A cheese board is a complete minefield where wine is concerned but White wines generally fare better than Reds. There is no real sure fire winner here but a rich full-bodied Chardonnay will go with more types of cheeses than most wines. It is actually much better to serve just one or two great cheeses with a well-matched wine than a big cheese selection.
Sauternes or Barsac
These are two of the food and wine matches made in heaven. Gorgonzola:
Gorgonzola is not easy to match but a Bual Madeira or an aged Tawny Port would be OK.
Mild creamy cheeses like Cambozola work quite well with a Tokaji Aszú or other sweet wines.
Dolcelatte being that bit stronger would work with aged Spanish Red from Rioja, Navarra or Ribera del Duero and Amarone from Veneto.
Goats' Cheese has a real affinity with Sauvignon Blanc.

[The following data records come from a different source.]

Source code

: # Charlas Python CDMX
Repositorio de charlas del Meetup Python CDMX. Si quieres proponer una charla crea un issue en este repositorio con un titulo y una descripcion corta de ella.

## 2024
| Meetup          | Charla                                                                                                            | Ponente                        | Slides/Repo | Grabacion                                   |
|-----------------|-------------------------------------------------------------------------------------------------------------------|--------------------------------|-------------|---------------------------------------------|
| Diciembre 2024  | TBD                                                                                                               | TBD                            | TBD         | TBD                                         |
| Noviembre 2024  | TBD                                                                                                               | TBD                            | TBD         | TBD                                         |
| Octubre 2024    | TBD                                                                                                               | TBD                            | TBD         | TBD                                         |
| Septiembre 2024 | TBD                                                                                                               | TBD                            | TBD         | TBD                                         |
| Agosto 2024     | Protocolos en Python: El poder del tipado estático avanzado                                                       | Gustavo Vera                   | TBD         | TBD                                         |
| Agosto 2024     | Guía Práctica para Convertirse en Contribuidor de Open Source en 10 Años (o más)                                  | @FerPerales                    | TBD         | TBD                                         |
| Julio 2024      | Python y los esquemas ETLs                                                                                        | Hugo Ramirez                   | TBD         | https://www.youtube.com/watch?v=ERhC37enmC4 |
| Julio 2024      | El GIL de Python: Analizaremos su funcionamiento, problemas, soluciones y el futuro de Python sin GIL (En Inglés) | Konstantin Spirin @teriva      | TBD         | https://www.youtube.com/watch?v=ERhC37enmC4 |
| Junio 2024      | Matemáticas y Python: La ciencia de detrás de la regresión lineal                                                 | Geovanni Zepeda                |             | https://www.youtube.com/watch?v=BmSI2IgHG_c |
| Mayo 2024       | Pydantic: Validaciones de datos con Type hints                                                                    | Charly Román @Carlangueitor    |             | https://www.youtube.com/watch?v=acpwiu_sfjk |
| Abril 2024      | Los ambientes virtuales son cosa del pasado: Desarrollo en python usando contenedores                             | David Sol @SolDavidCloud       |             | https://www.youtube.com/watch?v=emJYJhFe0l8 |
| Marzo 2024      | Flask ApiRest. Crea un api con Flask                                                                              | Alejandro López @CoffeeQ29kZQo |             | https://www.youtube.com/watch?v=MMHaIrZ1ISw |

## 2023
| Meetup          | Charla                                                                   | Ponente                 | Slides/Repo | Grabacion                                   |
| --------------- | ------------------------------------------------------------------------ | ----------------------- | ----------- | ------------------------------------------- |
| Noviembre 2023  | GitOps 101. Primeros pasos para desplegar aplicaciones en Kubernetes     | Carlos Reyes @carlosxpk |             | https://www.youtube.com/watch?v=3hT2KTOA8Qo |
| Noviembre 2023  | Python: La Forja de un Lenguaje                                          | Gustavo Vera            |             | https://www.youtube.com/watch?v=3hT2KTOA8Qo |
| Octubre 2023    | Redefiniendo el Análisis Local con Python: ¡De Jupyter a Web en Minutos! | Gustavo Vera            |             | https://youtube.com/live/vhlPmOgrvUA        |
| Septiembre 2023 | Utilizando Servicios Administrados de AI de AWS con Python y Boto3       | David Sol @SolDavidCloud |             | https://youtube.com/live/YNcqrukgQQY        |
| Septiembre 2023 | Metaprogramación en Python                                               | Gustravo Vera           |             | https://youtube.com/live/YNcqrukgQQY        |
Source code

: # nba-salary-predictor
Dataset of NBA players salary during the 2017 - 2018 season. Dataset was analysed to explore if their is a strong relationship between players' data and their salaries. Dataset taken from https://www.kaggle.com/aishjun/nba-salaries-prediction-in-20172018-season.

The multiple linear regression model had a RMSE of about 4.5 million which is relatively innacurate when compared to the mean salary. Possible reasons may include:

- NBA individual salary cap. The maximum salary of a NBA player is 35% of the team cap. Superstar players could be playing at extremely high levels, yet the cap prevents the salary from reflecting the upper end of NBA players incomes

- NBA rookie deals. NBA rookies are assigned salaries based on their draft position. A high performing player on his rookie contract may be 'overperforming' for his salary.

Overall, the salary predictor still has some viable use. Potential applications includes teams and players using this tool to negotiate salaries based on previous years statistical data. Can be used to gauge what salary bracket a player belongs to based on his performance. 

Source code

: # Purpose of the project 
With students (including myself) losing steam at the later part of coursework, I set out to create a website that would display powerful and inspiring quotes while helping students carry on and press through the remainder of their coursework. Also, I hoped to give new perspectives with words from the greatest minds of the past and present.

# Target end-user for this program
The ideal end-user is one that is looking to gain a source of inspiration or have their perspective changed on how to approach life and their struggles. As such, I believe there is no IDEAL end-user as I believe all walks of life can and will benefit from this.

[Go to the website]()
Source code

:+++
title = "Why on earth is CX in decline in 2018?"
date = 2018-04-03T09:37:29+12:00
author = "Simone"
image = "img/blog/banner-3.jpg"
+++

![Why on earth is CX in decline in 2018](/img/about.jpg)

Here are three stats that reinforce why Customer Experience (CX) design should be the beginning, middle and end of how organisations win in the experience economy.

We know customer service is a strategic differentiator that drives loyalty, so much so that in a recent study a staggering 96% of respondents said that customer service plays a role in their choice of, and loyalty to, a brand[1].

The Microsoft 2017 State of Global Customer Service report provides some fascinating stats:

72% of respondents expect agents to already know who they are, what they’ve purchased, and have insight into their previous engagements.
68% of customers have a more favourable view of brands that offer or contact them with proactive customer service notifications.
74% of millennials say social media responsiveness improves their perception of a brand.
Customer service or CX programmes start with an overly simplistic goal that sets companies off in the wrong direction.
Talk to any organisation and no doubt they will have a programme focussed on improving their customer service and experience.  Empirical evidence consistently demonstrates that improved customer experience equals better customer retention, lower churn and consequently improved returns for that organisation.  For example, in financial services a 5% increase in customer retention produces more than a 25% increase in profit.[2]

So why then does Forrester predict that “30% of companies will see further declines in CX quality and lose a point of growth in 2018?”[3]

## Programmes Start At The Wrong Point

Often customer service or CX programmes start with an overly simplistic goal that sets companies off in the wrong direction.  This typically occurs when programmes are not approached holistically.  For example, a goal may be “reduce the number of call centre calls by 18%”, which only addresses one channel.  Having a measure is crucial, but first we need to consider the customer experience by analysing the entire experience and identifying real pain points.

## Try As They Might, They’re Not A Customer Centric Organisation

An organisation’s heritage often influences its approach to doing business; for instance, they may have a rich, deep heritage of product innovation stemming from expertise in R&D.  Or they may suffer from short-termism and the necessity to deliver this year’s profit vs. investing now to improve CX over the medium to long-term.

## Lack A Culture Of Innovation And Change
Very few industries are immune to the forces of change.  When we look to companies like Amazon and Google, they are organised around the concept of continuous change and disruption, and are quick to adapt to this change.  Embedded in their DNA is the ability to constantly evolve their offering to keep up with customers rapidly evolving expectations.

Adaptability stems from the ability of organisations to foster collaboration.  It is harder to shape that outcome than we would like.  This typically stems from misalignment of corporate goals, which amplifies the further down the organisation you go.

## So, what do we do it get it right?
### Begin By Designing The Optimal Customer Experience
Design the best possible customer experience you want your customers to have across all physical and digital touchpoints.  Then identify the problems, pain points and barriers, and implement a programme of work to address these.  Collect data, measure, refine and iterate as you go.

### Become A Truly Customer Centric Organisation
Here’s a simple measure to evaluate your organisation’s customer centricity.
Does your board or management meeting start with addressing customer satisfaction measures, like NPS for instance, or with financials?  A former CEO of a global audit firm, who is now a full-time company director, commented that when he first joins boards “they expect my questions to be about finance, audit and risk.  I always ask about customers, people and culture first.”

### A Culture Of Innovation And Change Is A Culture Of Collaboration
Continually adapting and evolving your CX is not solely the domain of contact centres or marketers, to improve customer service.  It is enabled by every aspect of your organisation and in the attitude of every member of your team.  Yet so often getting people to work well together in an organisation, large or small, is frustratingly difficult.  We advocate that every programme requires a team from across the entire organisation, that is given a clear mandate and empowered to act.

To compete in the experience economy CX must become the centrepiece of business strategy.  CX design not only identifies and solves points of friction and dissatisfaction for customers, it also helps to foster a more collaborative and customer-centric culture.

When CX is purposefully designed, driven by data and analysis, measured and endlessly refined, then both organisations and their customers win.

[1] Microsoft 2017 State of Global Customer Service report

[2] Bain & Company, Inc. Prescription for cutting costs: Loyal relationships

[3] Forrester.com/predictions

Sancerre or Pouilly Fumé are perfect or a New Zealand Sauvignon nearly as good.
Cheddar, Red Leicester, Gruyere, Parmesan and Manchego:
Medium to Full-Bodied Dry Reds
Hard cheeses probably fare better with Red wines than any other type of cheese. For Cheddar, Red Leicester, Gruyere, Parmesan and Manchego, medium to full-bodied dry Reds like mature Red Bordeaux or even a mature Rioja work as would a rich, full-bodied Chardonnay such as White Burgundy.
Smoked Cheese is very difficult to match, try an Alsace Gewurztraminer.
Camembert or Chaumes:
Mouth-coating soft cheeses are very problematical with Red wines. However both Camembert and Chaumes work fine with a Red Burgundy or a ripe Pomerol or St. Emilion wines.
For Brie choose a rich White Burgundy and a steely Chablis for Chaource.